Apparently, dapagliflozin, empagliflozin, ipragliflozin, and ertugliflozin are approved in SK. There are dozens of generic dapagliflozin versions so AstraZeneca left the market this year: NAVLIN DAILY
The distribution of specific SGLT2i or DPP‐4i compounds within each group is shown in Table S2. SGLT2i compounds included dapagliflozin (54.3%), empagliflozin (39.2%) and ipragliflozin (6.5%; Table S2).
This paper here makes an offhand claim that empagliflozin and canagliflozin are insulin analogues, unlike dapagliflozin and other SGLT2i. I have never come across this claim elsewhere - can someone explain to me how these two in particular are insulin analogues while the others are not?
Key Quote:
“Regarding antidiabetic medication, metformin, gliclazide, pioglitazone, exenatide and dapagliflozin exert a beneficial effect on Endothelial Function (EF); glimepiride and glibenclamide, dipeptidyl peptidase-4 inhibitors and liraglutide have a neutral effect, while studies examining the effect of insulin analogues, empagliflozin and canagliflozin on EF are limited.”
people on off-label SGLT2i: what biomarkers do you check to ensure you’re not hitting any negative side-effects? Also curious for anecdotes on positive side effects (e.g. lower post-prandial blood glucose etc.)
I am not on empa, but soon will be. I intend to track my before/after biomarkers, obviously first and foremost blood sugar levels throughout the day, including morning and fasted with the help of a CGM; longer term A1c.
Then, liver and kidney panel for obvoius reasons, but also a basic lipid panel based on this PMID: 27207551
But they seem to be relatively rare in healthy populations. I reported on my experience with canagliflozin in this thread: Canagliflozin for Anti-aging (part 2)
Since then I’ve been pulse dosing (month on, month off) empagliflozin generally with good results (no noticeable side effects) - but last month I noticed an increasing level of fatigue that was out of the ordinary after a few weeks of empagliflozin. So - right now I’m off it, and my energy has returned. I had a similar issue with canagliflozin. I’m not sure how I’ll manage this going forward - still evaluating. I also frequently take acarbose, especially on higher starch days when I’m not taking an SGLT2 inhibitor.

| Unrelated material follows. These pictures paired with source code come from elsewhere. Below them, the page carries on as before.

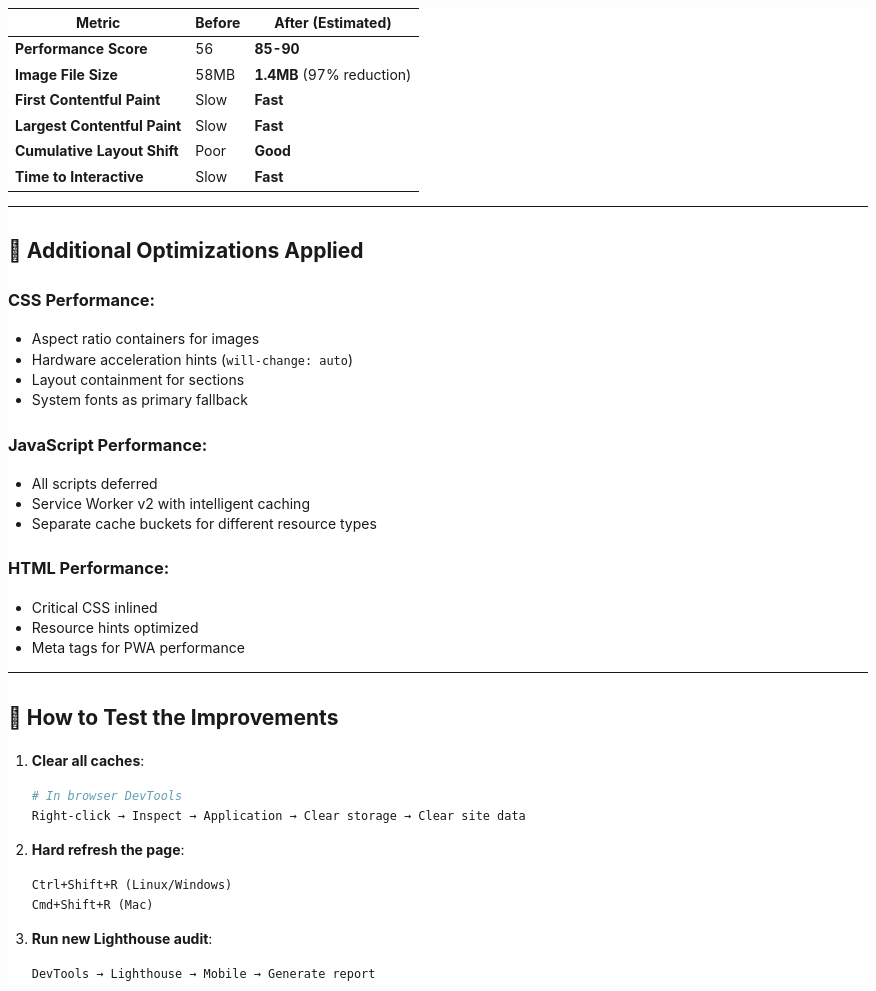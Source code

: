 | Metric | Before | After (Estimated) |
|--------|--------|-------------------|
| **Performance Score** | 56 | **85-90** |
| **Image File Size** | 58MB | **1.4MB** (97% reduction) |
| **First Contentful Paint** | Slow | **Fast** |
| **Largest Contentful Paint** | Slow | **Fast** |
| **Cumulative Layout Shift** | Poor | **Good** |
| **Time to Interactive** | Slow | **Fast** |

---

## 🚀 Additional Optimizations Applied

### CSS Performance:
- Aspect ratio containers for images
- Hardware acceleration hints (`will-change: auto`)
- Layout containment for sections
- System fonts as primary fallback

### JavaScript Performance:
- All scripts deferred
- Service Worker v2 with intelligent caching
- Separate cache buckets for different resource types

### HTML Performance:
- Critical CSS inlined
- Resource hints optimized
- Meta tags for PWA performance

---

## 🔄 How to Test the Improvements

1. **Clear all caches**:
   ```bash
   # In browser DevTools
   Right-click → Inspect → Application → Clear storage → Clear site data
   ```

2. **Hard refresh the page**:
   ```
   Ctrl+Shift+R (Linux/Windows)
   Cmd+Shift+R (Mac)
   ```

3. **Run new Lighthouse audit**:
   ```
   DevTools → Lighthouse → Mobile → Generate report
   ```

I have lost weight on empagliflozin. That’s great as I am overweight. I have also increased my water intake. I find I am much thirstier. Drinking more water is a bonus IMHO.
I guess. I just find it really weird that they’d group the SGLTi that way. Both empa and dapa are SGLT2i, whereas cana is SGLT1/2i. Empa and dapa are much closer to each other, both being “2”, so if anything I imagine you’d group these two together. Instead they group empa and cana together, but dapa (presumably with other SGLTi) separately. Go figure. Meanwhile I’m trying to understand how these two are insulin analogues, because what do these two do functionally differently than dapa does?.. all get rid of glucose by a similar mechanism.
I’ve looked through pubmed, but didn’t see any papers reference SGLTi as insulin analogues, nor specifically empa and cana, in opposition to dapa. But I may have missed something.